As I walk by the columns, I notice what look like piles of lumpy cloth and seaweed at the bottom of the tanks. A creepy feeling crawls up my back. I quickly look away, not wanting to look closer.

 

But when I look away, I see something that curdles my creepy feeling into terror.

 

One of the beasts holds a woman in a lover’s embrace in its tank.

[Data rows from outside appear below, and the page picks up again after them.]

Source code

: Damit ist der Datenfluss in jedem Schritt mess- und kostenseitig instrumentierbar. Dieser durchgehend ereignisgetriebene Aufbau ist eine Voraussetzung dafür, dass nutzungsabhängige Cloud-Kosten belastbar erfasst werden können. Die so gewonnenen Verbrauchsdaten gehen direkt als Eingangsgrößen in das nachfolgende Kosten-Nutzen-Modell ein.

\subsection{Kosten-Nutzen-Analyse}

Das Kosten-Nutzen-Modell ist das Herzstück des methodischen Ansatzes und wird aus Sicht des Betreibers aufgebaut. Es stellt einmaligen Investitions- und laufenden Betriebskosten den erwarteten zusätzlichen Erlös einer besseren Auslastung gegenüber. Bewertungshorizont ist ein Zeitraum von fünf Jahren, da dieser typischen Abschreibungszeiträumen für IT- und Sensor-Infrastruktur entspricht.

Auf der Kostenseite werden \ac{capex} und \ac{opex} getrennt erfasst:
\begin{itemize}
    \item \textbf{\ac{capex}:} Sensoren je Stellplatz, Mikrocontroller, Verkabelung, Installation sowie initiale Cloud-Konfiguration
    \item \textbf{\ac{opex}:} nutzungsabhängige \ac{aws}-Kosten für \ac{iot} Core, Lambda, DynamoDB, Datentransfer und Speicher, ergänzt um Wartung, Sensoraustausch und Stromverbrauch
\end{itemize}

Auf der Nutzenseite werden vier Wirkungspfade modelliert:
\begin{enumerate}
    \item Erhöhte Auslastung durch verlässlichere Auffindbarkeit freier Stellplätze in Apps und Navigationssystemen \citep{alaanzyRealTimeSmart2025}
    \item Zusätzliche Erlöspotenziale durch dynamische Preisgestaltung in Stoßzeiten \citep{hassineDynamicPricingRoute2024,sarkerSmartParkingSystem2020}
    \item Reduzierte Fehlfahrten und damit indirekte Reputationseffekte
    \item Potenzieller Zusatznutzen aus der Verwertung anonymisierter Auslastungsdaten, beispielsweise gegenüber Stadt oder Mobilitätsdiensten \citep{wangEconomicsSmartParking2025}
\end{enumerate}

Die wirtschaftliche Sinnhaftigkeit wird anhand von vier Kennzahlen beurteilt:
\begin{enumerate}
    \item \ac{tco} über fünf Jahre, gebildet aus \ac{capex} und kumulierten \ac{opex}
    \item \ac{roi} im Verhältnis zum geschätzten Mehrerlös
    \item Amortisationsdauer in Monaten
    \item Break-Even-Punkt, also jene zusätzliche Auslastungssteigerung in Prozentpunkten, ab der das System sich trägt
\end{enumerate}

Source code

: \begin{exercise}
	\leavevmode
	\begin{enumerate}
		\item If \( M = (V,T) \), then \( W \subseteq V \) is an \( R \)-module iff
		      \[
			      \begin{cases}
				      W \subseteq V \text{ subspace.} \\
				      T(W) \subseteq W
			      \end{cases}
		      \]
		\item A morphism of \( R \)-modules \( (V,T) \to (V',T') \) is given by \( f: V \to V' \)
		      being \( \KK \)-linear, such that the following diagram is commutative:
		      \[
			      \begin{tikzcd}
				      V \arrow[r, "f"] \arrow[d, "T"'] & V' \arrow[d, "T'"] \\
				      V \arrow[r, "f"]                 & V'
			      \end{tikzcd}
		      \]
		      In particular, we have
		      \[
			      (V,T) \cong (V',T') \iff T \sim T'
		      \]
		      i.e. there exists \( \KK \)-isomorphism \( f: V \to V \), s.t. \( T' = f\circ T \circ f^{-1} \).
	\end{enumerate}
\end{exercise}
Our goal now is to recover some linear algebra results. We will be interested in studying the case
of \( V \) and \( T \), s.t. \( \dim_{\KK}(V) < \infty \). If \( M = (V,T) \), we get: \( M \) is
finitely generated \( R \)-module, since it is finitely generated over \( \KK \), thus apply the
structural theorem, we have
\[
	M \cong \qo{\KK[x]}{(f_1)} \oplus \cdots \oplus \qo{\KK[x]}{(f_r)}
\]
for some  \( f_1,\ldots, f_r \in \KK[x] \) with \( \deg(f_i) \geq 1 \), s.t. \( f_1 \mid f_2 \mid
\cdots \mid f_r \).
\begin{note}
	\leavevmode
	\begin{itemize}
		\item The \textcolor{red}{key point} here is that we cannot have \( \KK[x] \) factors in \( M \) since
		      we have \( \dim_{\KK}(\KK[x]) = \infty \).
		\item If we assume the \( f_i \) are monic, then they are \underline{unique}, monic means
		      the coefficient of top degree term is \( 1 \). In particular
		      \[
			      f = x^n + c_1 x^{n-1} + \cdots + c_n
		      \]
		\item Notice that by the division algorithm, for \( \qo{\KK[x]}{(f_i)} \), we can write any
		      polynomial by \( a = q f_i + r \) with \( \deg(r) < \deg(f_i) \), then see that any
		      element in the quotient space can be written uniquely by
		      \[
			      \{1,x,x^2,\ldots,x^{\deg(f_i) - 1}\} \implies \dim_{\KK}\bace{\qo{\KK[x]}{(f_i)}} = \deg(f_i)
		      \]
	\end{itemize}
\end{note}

Its tail arches over its head down to the woman, burying its stinger in the back of her neck.

 

One strap of her party dress has been shoved down her painfully thin shoulder. The scorpion angel’s mouth is buried in her sagging breast. Her skin crinkles against her drying flesh as if all the fluids are being drained from them.

 

Someone has forced an oxygen mask over her mouth and nose. The mask’s black tubes reach up to the tank’s cap, looking like a twisted umbilical cord. Her dark hair is the only thing moving about her. It floats ethereally around the cords and stinger.

 

Despite the mask, I recognize her. She is the woman whose children and husband waved goodbye to her from the fence when she came into the aerie. The woman who turned to throw a kiss to her family. She looks like she’s aged twenty years since I last saw her a few hours ago. Her face is sallow, her skin sagging over her bones. She’s lost weight. A lot of weight.

 

Below her floating feet lays a discarded pile of brightly colored material and what I now realize is skin over bones. What I initially mistook for seaweed is actually hair waving gently at the bottom of the tank.

 

This monster is slowly liquefying her insides and drinking it.

 

My feet won’t move. I stand like prey waiting for a predator to grab me. Every instinct I have screams at me to run.

 

Just when I think it couldn’t get any worse, I see her eyes. They look strained and unnatural in their oversized sockets. I imagine a spark of desperation and pain in them. I hope she at least died quickly and painlessly, but I doubt it.

 

As I’m about to turn away, a cluster of small bubbles escapes from her air mask and floats past her hair.

 

I freeze. She couldn’t possibly be alive, could she?

 

But why would someone put an air mask on her if she was dead?

 

I wait and watch for any signs of life. The only motion I see is caused by the scorpion as it greedily sucks her dry. Her once-vibrant skin shrivels almost before my eyes. Her hair dances in slow sweeps every time the scorpion moves.

 

Then, another group of air bubbles float up from her mask.